Tout à fait, et c’est pourquoi Sang Bleu est arrivé au bon endroit et au bon moment, et a peut-être participé à cette diffusion. La culture du tatouage n’est pas encore tout à fait acceptée et intégrée en tant qu’élément important de la culture visuelle et de la culture artistique en général. Étrangement, à ce stade, l’industrie du tatouage reste une sorte de Far West: immense, avec très peu de réglementation. C’est très amateur, et tout le monde fait ce qu’il ou elle veut. Mais c’est justement ce qui la rend intéressante – tout le monde peut être tatoueur. Il suffit d’une machine et d’une aiguille. Peu de choses sont aussi puissantes. La musique l’est, mais elle a été complètement contrôlée et exploitée, alors que le tatouage reste étrange et fascinant. Je ne pense pas qu’il puisse être assimilé à la machine, mais qui sait, il le sera peut-être un jour.

Vous parlez du tatouage comme de la dernière sous-culture, mais au fur et à mesure que cela évolue, comment maintenir son caractère radical?

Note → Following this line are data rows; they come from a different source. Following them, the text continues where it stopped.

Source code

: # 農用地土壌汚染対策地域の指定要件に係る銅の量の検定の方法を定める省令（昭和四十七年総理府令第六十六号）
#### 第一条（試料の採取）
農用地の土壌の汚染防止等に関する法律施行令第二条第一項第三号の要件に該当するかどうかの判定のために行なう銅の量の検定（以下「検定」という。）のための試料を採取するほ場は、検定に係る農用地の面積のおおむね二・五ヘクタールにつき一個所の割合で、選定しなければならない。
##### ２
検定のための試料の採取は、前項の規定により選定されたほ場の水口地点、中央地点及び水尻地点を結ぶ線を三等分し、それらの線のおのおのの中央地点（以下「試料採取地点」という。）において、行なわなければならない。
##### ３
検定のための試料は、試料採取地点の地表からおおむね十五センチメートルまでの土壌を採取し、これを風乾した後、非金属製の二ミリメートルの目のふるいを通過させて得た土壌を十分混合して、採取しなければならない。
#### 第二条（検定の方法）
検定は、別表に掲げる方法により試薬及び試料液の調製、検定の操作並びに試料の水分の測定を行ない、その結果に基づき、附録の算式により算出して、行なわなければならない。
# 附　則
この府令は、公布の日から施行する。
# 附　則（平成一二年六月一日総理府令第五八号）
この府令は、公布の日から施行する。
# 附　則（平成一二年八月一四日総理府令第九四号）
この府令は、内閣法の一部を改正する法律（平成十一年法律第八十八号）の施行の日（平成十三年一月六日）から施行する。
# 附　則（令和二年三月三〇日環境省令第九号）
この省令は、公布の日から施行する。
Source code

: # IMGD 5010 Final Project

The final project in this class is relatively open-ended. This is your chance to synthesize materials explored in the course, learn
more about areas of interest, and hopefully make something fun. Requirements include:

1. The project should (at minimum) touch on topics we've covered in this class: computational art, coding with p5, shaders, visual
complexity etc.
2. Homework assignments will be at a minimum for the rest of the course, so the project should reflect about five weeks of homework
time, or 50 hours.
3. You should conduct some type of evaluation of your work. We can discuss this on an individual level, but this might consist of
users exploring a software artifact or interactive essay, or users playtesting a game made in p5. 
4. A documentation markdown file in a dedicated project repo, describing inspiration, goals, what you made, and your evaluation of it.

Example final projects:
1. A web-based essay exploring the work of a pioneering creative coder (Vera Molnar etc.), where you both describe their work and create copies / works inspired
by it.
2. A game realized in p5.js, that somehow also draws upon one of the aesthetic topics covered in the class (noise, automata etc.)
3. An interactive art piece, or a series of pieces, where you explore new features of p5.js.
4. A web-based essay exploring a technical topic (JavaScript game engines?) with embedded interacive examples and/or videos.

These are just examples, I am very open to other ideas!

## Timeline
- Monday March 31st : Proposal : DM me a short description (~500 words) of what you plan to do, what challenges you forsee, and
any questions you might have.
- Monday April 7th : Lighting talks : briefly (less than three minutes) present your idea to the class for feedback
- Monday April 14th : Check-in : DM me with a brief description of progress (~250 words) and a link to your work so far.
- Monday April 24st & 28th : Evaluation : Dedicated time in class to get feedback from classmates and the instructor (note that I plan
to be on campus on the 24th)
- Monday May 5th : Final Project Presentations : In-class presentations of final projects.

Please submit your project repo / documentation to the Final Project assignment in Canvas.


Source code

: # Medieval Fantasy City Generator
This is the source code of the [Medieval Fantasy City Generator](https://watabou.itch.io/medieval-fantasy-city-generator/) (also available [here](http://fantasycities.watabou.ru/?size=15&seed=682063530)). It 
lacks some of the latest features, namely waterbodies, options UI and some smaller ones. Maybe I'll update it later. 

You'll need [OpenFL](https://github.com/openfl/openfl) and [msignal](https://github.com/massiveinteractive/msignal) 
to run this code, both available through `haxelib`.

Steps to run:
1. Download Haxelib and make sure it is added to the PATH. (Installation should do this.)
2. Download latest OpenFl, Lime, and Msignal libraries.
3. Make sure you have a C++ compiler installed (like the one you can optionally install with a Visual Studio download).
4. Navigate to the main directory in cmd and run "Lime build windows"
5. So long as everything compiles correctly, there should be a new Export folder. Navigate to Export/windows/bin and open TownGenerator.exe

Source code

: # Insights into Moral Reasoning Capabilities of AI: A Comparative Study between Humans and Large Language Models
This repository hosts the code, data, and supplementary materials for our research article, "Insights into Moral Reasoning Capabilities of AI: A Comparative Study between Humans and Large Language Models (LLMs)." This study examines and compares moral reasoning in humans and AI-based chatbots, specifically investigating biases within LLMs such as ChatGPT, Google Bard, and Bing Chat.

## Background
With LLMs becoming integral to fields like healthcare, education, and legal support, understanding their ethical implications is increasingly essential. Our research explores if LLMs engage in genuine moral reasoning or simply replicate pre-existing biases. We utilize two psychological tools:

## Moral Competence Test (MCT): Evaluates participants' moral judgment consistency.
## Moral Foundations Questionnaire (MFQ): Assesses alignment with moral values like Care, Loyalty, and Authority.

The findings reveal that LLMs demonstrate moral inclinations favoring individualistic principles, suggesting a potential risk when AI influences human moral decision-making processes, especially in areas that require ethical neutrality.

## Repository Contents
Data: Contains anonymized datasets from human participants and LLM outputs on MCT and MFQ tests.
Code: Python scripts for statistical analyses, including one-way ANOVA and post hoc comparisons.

La beauté de la chose, c’est que je ne pense pas qu’il risque de disparaître. En soi, le tatouage est un geste trop étrange. Il pénètre la peau, il est permanent. C’est trop bizarre pour devenir complètement généralisé et commercial, alors je ne m’inquiète pas. Je pense que l’essence même du tatouage garantit son radicalisme. Il est trop à l’encontre de ce que beaucoup de gens considèrent comme normal. À mon avis, le tatouage ne risque pas de devenir, dans un avenir proche, un geste que l’on fait sans réfléchir. C’est un geste qui reste difficile et intimidant.